Great feedback, I think that if we change 'mandatory' to 'enabled by default in new installs' there is no objection left?

"Enabled by default" sounds like a great path forward to me :+1:

It is mostly "enabed by default" ^
@Amadeus- you realize it is stored in a cookie? Currently it stays logged in for 30 days, you just have to log in once every 30 days for each browser. We can extend that cookie out for as long as we want, but we can't just let novice users (Users are really playing the role of web administrator) make disastrous mistakes simply because they are not web admins. Hundreds of SR/SC installs have been found in the wild with no login which are directly web facing. If there are advanced administrators who really want to leave their web facing install unprotected then I am sure they can change a bool in their config.ini to disable it.

Quick question - I am looking for said bool to disable listening on the external interface and can't find anything. Can you just set web_host to 127.0.0.1?

Also my config.ini manual changes never get saved after restarting my sysd service for SC. Anyway to change this?

Sorry don't mean to hijack this thread / issue..

My 2 cents regarding enabled by default - good for SSL and PW Auth. 2FA enabled by default may be too much for the novice users your trying to help with this..

@ndom91 You have to shut SC down completely before you edit config.ini - change web_host from 0.0.0.0 to 127.0.0.1

@miigotu I don't have my sickrage open to the public, only inbound connections. So I also don't want this enabled by default. Will the update process enable it or is the config.ini not updated on an update

You don't want what enabled by default? Setting a password and it running over ssl will not adversely effect any install. It simply improves security and safety. 2FA is just an added feature, to SUPPORT 2FA.

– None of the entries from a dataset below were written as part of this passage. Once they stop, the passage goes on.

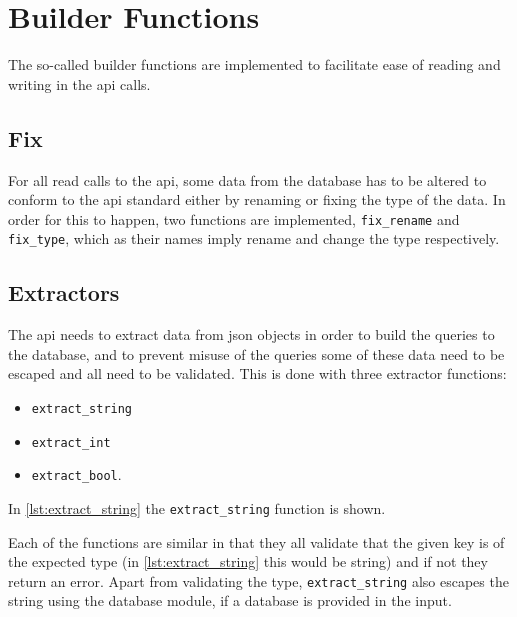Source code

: \section{Builder Functions}
The so-called builder functions are implemented to facilitate ease of reading and writing in the \ac{api} calls.

\subsection{Fix}
For all read calls to the \ac{api}, some data from the database has to be altered to conform to the \ac{api} standard either by renaming or fixing the type of the data. In order for this to happen, two functions are implemented,  \lstinline|fix_rename| and  \lstinline|fix_type|, which as their names imply rename and change the type respectively. 

\subsection{Extractors}
The \ac{api} needs to extract data from \ac{json} objects in order to build the queries to the database, and to prevent misuse of the queries some of these data need to be escaped and all need to be validated. This is done with three extractor functions: 
\begin{itemize}
\item \lstinline|extract_string| 
\item \lstinline|extract_int| 
\item \lstinline|extract_bool|. 
\end{itemize}
In \autoref{lst:extract_string} the \lstinline|extract_string| function is shown.



Each of the functions are similar in that they all validate that the given key is of the expected type (in \autoref{lst:extract_string} this would be string) and if not they return an error. Apart from validating the type, \lstinline|extract_string| also escapes the string using the database module, if a database is provided in the input.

I think that if TLS and password auth can both be disabled via the config, that would be a reasonable compromise. Then it doesn't matter too much if it's enabled by default.

For people who don't want/need TLS (e.g. internal hosts), self-signed certificates become a hassle UX wise. Similar reasoning for password auth. It's probably best to allow people to disable both these features.

@marvinpinto exactly, however, even though SSL will be able to be disabled, it should still be left enabled even if you are running it on 127.0.0.1/localhost with an nginx or other server/proxy on top. They can redirect to an TLS server just as well as a non-TLS, even when it is self-signed.

Contrary to common misconception, true end-to-end encryption is not merely machine-to-machine. An attacker with local access to the machine, even though that access is not privileged and the attacker does not have permission for the server's files on the file system, can snoop and manipulate unencrypted traffic on localhost. If it is running over a TLS connection (even in virtual interfaces) the security is greatly increased.

Honestly the only people who should be against any of these ideas are people who want to snoop on or exploit users who use bad practices. Who here works for the government or a media company? lol.

Let's be fair here if a bad actor has local access to your machine, its game over.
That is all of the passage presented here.